Our Philosophy: Lack of planning (on your part) does not justify an emergency (on our part).

Plan sets:

All pricing quoted is for residential roof mounted or ground mounted grid tied systems only. No commercial, battery back up or off grid systems. Additional fees will apply depending on complexity of other types of projects.

All commercial projects are quoted individually.

Change Orders:

In the event of a project change order that impacts design in a major way, we reserve the right to charge up to 40% of original project fee to revise the plans. I.E. Changing the module quantity/model, changing inverter quantity/model, changing the array layout drastically. If you choose not to upload a roof sketch with design submission and found there was vents or something else obstructing the array we designed, that is not our fault. It is up to the contractor/builder to verify a layout prior to sending the project to us. Change orders on older projects that were drafted longer then 180 days may be subject to additional fees. Change orders on projects that are due code changes may be subject to additional fees.

Liability:

We are not liable for any damage, production loss, or anything related to the installation of the project. It is up to the contractor to install the system correctly and verify it was designed correctly. If we had a mistake or typographical error on any plan sets, we are not responsible for contractor mistaking that information for fact. The contractor is responsible for reviewing our work prior to doing any work on the project and prior to submitting to the building department.

Payment:

If payment is late, we reserve the right to charge up to a 3% fee compounded daily until invoice is paid in full, unless prior arrangements have been made. If payment is unpaid after we have contacted you, we start by filing a formal complaint with CSLB. Then if payment is unpaid, we will send the invoice to a collection agency, then small claims. We are not a bank.
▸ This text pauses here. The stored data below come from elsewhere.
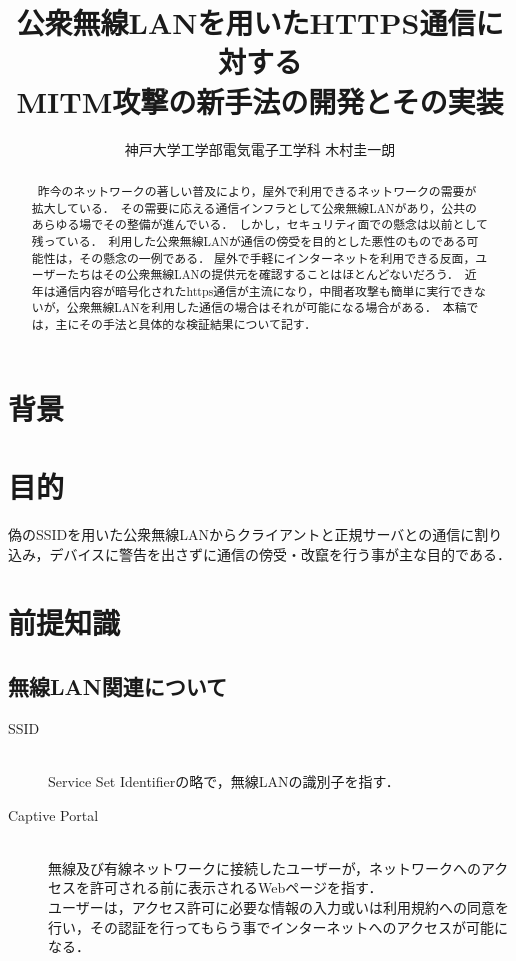 \documentclass[dvipdfmx]{jsarticle}
\title{公衆無線LANを用いたHTTPS通信に対する\\MITM攻撃の新手法の開発とその実装}
\author{神戸大学工学部電気電子工学科 木村圭一朗}
\begin{document}
    \maketitle
    \begin{abstract}
        \ 昨今のネットワークの著しい普及により，屋外で利用できるネットワークの需要が拡大している．\
        その需要に応える通信インフラとして公衆無線LANがあり，公共のあらゆる場でその整備が進んでいる．\
        しかし，セキュリティ面での懸念は以前として残っている．\
        利用した公衆無線LANが通信の傍受を目的とした悪性のものである可能性は，その懸念の一例である．
        屋外で手軽にインターネットを利用できる反面，ユーザーたちはその公衆無線LANの提供元を確認することはほとんどないだろう．\
        近年は通信内容が暗号化されたhttps通信が主流になり，中間者攻撃も簡単に実行できないが，公衆無線LANを利用した通信の場合はそれが可能になる場合がある．\
        本稿では，主にその手法と具体的な検証結果について記す．
        \newline
    \end{abstract}
    \tableofcontents
    \clearpage
    \section{背景}
    
    \section{目的}
    偽のSSIDを用いた公衆無線LANからクライアントと正規サーバとの通信に割り込み，デバイスに警告を出さずに通信の傍受・改竄を行う事が主な目的である．
    \section{前提知識}
    \subsection{無線LAN関連について}
    \begin{description}
        \item [SSID]\mbox{}\\
            Service Set Identifierの略で，無線LANの識別子を指す．
        \item [Captive Portal]\mbox{}\\
            無線及び有線ネットワークに接続したユーザーが，ネットワークへのアクセスを許可される前に表示されるWebページを指す．\\
            ユーザーは，アクセス許可に必要な情報の入力或いは利用規約への同意を行い，その認証を行ってもらう事でインターネットへのアクセスが可能になる．
    \end{description}
\end{document}
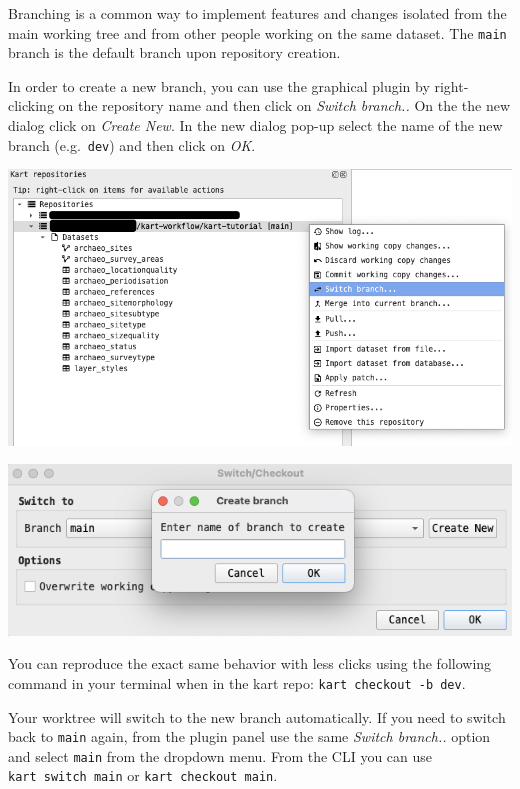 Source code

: \documentclass[
  letterpaper,
  DIV=11,
  numbers=noendperiod]{scrartcl}
\begin{document}
Branching is a common way to implement features and changes isolated
from the main working tree and from other people working on the same
dataset. The \texttt{main} branch is the default branch upon repository
creation.

In order to create a new branch, you can use the graphical plugin by
right-clicking on the repository name and then click on \emph{Switch
branch..} On the the new dialog click on \emph{Create New}. In the new
dialog pop-up select the name of the new branch (e.g.~\texttt{dev}) and
then click on \emph{OK}.

\begin{center}
\includegraphics{img/kart-panel-branch.png}
\end{center}

\begin{center}
\includegraphics{img/kart-panel-switch-new.png}
\end{center}

You can reproduce the exact same behavior with less clicks using the
following command in your terminal when in the kart repo:
\texttt{kart\ checkout\ -b\ dev}.

Your worktree will switch to the new branch automatically. If you need
to switch back to \texttt{main} again, from the plugin panel use the
same \emph{Switch branch..} option and select \texttt{main} from the
dropdown menu. From the CLI you can use \texttt{kart\ switch\ main} or
\texttt{kart\ checkout\ main}.
\end{document}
Building Department Corrections:

In event of corrections, they will be returned promptly, free of charge. If plan set has been modified, free correction service is void. If corrections are deemed excessive or strange by our standards, we reserve the right to charge an additional fee.

I.E Building departments that give corrections to every project regardless. Fee will be no more then 25% of original project fee.

Turn Around Time:

Our business hours are Monday, Tuesday, Thursday, Friday 10AM-8PM Pacific Standard Time. We are closed Saturday, Sunday and Wednesday Project turn around time hours are only counted during business hours. Weekend hours and non business hours do not count toward turn around times. I.E. 24 hour turn around time is 2 business days. All projects that are sent in after 6PM will be reviewed the following business day.

Cancellations:

We reserve the right to charge 80% of original fee for any completed project that has been cancelled by the property owner/customer or the contractor. If the project is in process of being completed, fee may be reduced accordingly. Depending on the nature of the cancellation, we may waive the fee or reduce it as we see fit. If you order a sandwich and choose not to eat it, you are still expected to pay for said sandwich.

Material Goods:

When ordering solar signage bundled with our plans, we will produce exactly what is shown on the signage detail page of our plans. If the inspector/AHJ wants something different then what is on the approved plans we will make the revised signage per their request for a reduced fee that is dependent on the scope of work. If we are asking to reproduce a map placard due to the equipment being installed different then the approved plans, the fee will be $35+ shipping. If there is a mistake on any signage that differs from the approved plans will will replace it free of charge. All signage will be shipped upon request, meaning after we deliver the plans, you are required to contact us to let us know you are ready for us to create the signage. Cancellations: If signage was selected on the design request and paid for in advance and cancelled at a later date prior to being completed we reserve the right to charge a 20% restocking fee. If signage has been completed per your request then cancelled after completion, we reserve the right to charge a 40% restocking fee. Signage that is not produced from our plans: We do not guarantee any information on signage is accurate or correct. We do not offer free replacements for incorrect information on signage produced from plans that are not ours. If you do not request that we produce the signage with 90 days of the initial plan set release and would like to cancel we do not offer refunds, however we may allow credit in the same amount as the original project to be transferred to a different project.

Non Disclosure Agreement:

By agreeing to the terms and conditions, you are agreeing to the following.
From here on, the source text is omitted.